Value addition can be achieved through simple practices. Cooperation, coordination, convergence, inclusiveness of communities and handholding by a premier research institute resulted in successful social innovation in Pathiyoor Panchayat region in Kerala.
Family farms produce 80 percent of world’s food from 70.80 percent of farm land. By 2050 food grain production needs to grow 330 MT per year. The small family farms are ecological and play a big role in promoting food security and nutritional support.
In the state of Kerala, the average land holding size is only 0.2ha. Mostly, they are coconut based homesteads. The biggest challenge faced by small farmers is making them profitable. Thus, the focus of Farmer FIRST Programme (FFP) in Pathiyoor panchayath promoted since 2016 by Indian Council of Agricultural Research – Central Plantation Crops Research Institute, Kayamkulam was on integrating technologies for improving farm livelihoods and incomes.
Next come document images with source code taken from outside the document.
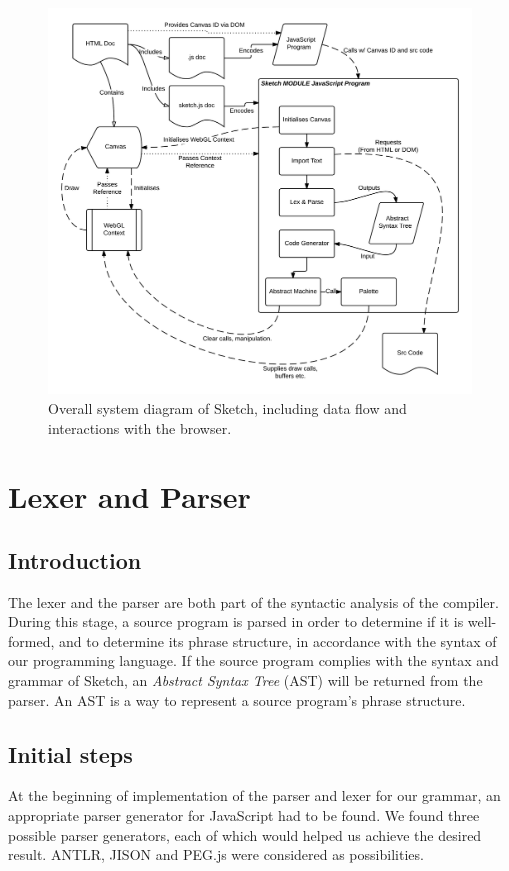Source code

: \documentclass{l3proj}
\begin{document}
\begin{figure}[!h]
\centering
\includegraphics[width=\textwidth]{images/sys-diag}
\caption{Overall system diagram of Sketch, including data flow and interactions with the browser.}
\label{fig:sketch-overall}
\end{figure}

\section{Lexer and Parser}
\label{arch-lex}
\subsection{Introduction}
The lexer and the parser are both part of the syntactic analysis of the compiler. During this stage, a source program is parsed in order to determine if it is well-formed, and to determine its phrase structure, in accordance with the syntax of our programming language. If the source program complies with the syntax and grammar of Sketch, an \textit{Abstract Syntax Tree} (AST) will be returned from the parser. An AST is a way to represent a source program’s phrase structure. 

\subsection{Initial steps}
At the beginning of implementation of the parser and lexer for our grammar, an appropriate parser generator for JavaScript had to be found. We found three possible parser generators, each of which would helped us achieve the desired result. ANTLR, JISON and PEG.js were considered as possibilities.
\end{document}
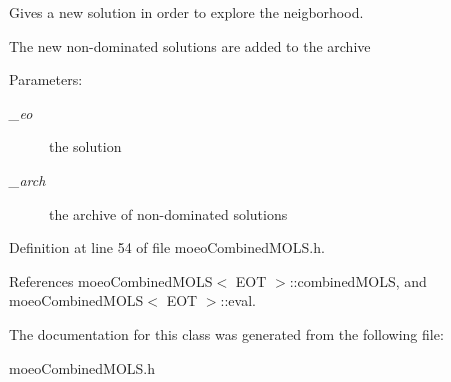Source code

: Gives a new solution in order to explore the neigborhood. 

The new non-dominated solutions are added to the archive \begin{Desc}
\item[Parameters:]
\begin{description}
\item[{\em \_\-eo}]the solution \item[{\em \_\-arch}]the archive of non-dominated solutions \end{description}
\end{Desc}


Definition at line 54 of file moeo\-Combined\-MOLS.h.

References moeo\-Combined\-MOLS$<$ EOT $>$::combined\-MOLS, and moeo\-Combined\-MOLS$<$ EOT $>$::eval.

The documentation for this class was generated from the following file:\begin{CompactItemize}
\item 
moeo\-Combined\-MOLS.h\end{CompactItemize}
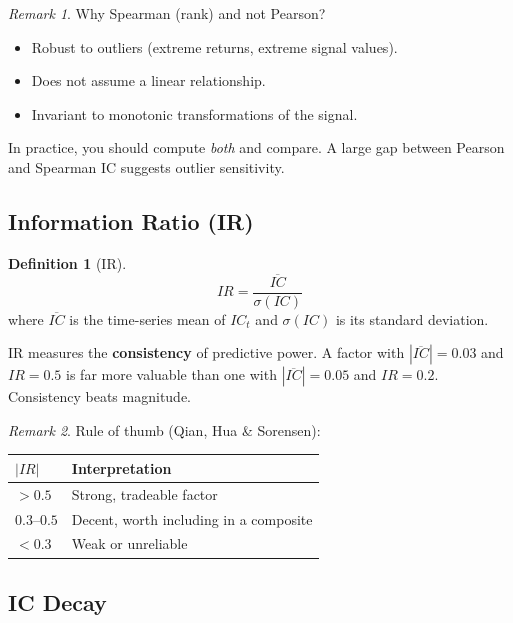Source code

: \documentclass[a4paper, 11pt]{report}
\theoremstyle{definition}
\newtheorem{definition}{Definition}[chapter]
\theoremstyle{remark}
\newtheorem{remark}{Remark}[chapter]
\begin{document}
\begin{remark}
    Why Spearman (rank) and not Pearson?
    \begin{itemize}
        \item Robust to outliers (extreme returns, extreme signal values).
        \item Does not assume a linear relationship.
        \item Invariant to monotonic transformations of the signal.
    \end{itemize}
    In practice, you should compute \emph{both} and compare.  A large gap
    between Pearson and Spearman IC suggests outlier sensitivity.
\end{remark}

\subsection{Information Ratio (IR)}

\begin{definition}[IR]
    \[
        IR = \frac{\overline{IC}}{\sigma(IC)}
    \]
    where $\overline{IC}$ is the time-series mean of $IC_t$ and $\sigma(IC)$ is
    its standard deviation.

    IR measures the \textbf{consistency} of predictive power.  A factor with
    $|\overline{IC}| = 0.03$ and $IR = 0.5$ is far more valuable than one with
    $|\overline{IC}| = 0.05$ and $IR = 0.2$.  Consistency beats magnitude.
\end{definition}

\begin{remark}
    Rule of thumb (Qian, Hua \& Sorensen):
    \begin{center}
    \begin{tabular}{@{}ll@{}}
    \toprule
    $|IR|$ & Interpretation \\
    \midrule
    $> 0.5$       & Strong, tradeable factor \\
    $0.3$--$0.5$  & Decent, worth including in a composite \\
    $< 0.3$       & Weak or unreliable \\
    \bottomrule
    \end{tabular}
    \end{center}
\end{remark}

\subsection{IC Decay}
\end{document}
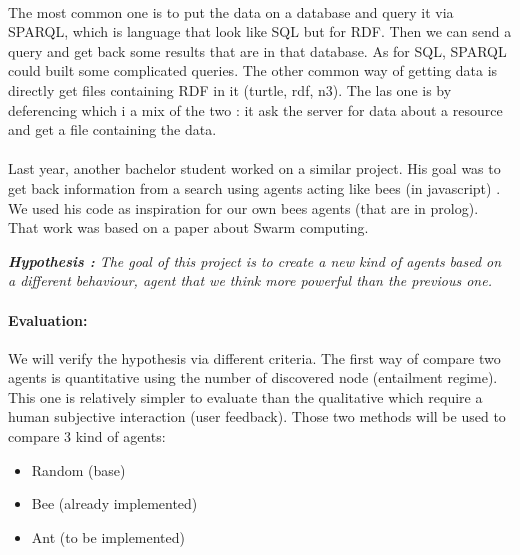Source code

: \documentclass{article}
\newenvironment{itemh}[0]{\begin{itemize}[label=$\heartsuit$, font=\color{mygray} \small]}{\end{itemize}}
\begin{document}
	\paragraph{}	%
		The most common one is to put the data on a database and query it via SPARQL,
		which is language that look like SQL but for RDF.
		Then we can send a query and get back some results that are in that database.
		As for SQL, SPARQL could built some complicated queries.
		The other common way of getting data is directly get files containing RDF in it (turtle, rdf, n3).
		The las one is by deferencing which i a mix of the two :
		it ask the server for data about a resource and get a file containing the data.
	\paragraph{}	%
		Last year, another bachelor student worked on a similar project.
		His goal was to get back information from a search using agents acting like bees (in javascript) \cite{Kroes13}.
		We used his code as inspiration for our own bees agents (that are in prolog).
		That work was based on a paper \cite{Gueret10} about Swarm computing.
		\begin{center}
			\textit{
			\textbf{Hypothesis :} The goal of this project is to create a new kind of agents based on a different behaviour,
			agent that we think more powerful than the previous one.}
		\end{center}

		\paragraph{Evaluation:}
			We will verify the hypothesis via different criteria.
			The first way of compare two agents is quantitative using the number of discovered node (entailment regime).
			This one is relatively simpler to evaluate than the qualitative which require a human subjective interaction (user feedback).
			Those two methods will be used to compare 3 kind of agents:
		\begin{itemh}
			\item Random (base)
			\item Bee (already implemented)
			\item Ant (to be implemented)
		\end{itemh}
\end{document}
This was to be done through participatory interventions in crop, horticulture, livestock, natural resource management, value addition and IFS among 1000 farm families.
A brief timeline of the interventions included Rapid rural analysis followed by Participatory Rural Analysis (PRA), formal pre project survey among 750 sample respondents, Focus Group Discussion (FGD) in all the 19 wards involving ward representatives and stakeholders, for prioritizing problems, delineating solutions and farmer’s aspiration and program objectives were completed in 2016. Strategies were designed to address the following challenges: Small size of farm/coconut plots; the rapidly changing social and economic challenges of farming including non viable scale of production. Also, the other factors and challenges recognized included: poor extension outreach to small farmers, especially women, farmer’s limited resources and incomes. One of the useful strategies identified was, value addition. However, it was essential to define, refine, design, develop and humanize the ‘value addition extension strategies’ suitable for small and marginal farmers of the panchayath.
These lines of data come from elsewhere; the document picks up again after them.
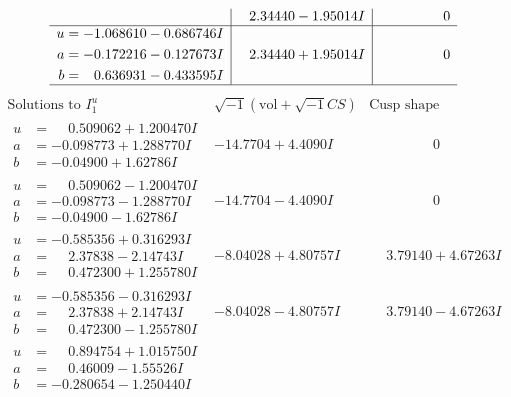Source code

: \documentclass[1p]{elsarticle_modified}
\theoremstyle{definition}
\newcommand{\I}{\sqrt{-1}}
\begin{document}
$$\begin{array}{c|c|c}
 & \phantom{-}2.34440 - 1.95014 I & \phantom{-0.000000 } 0 \\ \hline\begin{aligned}
u &= -1.068610 - 0.686746 I \\
a &= -0.172216 - 0.127673 I \\
b &= \phantom{-}0.636931 - 0.433595 I\end{aligned}
 & \phantom{-}2.34440 + 1.95014 I & \phantom{-0.000000 } 0\\
 \hline 
 \end{array}$$\newpage$$\begin{array}{c|c|c}  
\text{Solutions to }I^u_{1}& \I (\text{vol} + \sqrt{-1}CS) & \text{Cusp shape}\\
 \hline 
\begin{aligned}
u &= \phantom{-}0.509062 + 1.200470 I \\
a &= -0.098773 + 1.288770 I \\
b &= -0.04900 + 1.62786 I\end{aligned}
 & -14.7704 + 4.4090 I & \phantom{-0.000000 } 0 \\ \hline\begin{aligned}
u &= \phantom{-}0.509062 - 1.200470 I \\
a &= -0.098773 - 1.288770 I \\
b &= -0.04900 - 1.62786 I\end{aligned}
 & -14.7704 - 4.4090 I & \phantom{-0.000000 } 0 \\ \hline\begin{aligned}
u &= -0.585356 + 0.316293 I \\
a &= \phantom{-}2.37838 - 2.14743 I \\
b &= \phantom{-}0.472300 + 1.255780 I\end{aligned}
 & -8.04028 + 4.80757 I & \phantom{-}3.79140 + 4.67263 I \\ \hline\begin{aligned}
u &= -0.585356 - 0.316293 I \\
a &= \phantom{-}2.37838 + 2.14743 I \\
b &= \phantom{-}0.472300 - 1.255780 I\end{aligned}
 & -8.04028 - 4.80757 I & \phantom{-}3.79140 - 4.67263 I \\ \hline\begin{aligned}
u &= \phantom{-}0.894754 + 1.015750 I \\
a &= \phantom{-}0.46009 - 1.55526 I \\
b &= -0.280654 - 1.250440 I\end{aligned}

\end{array}$$
\end{document}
In the situational study and analysis the farming communities, the people’s representatives (ward members and panchayath local bodies), the coconut farmer producers’ societies, SHGs of women farmers, MGNREGS laborers, livestock and poultry farmers and rural youth were involved. The analysis reiterated that the multidimensional aspect of small farmers production systems was not being adequately addressed. Possible interventions were designed which included productivity improvements through better varieties and preferred cropping systems, adoption of better agricultural practices, revival of farm ponds, better processing and marketing efforts. The following were identified as critical bottlenecks – lack of value addition, planned marketing efforts, high costs of labour and input, fragmented marginal holdings, shrinking of homesteads to home plots.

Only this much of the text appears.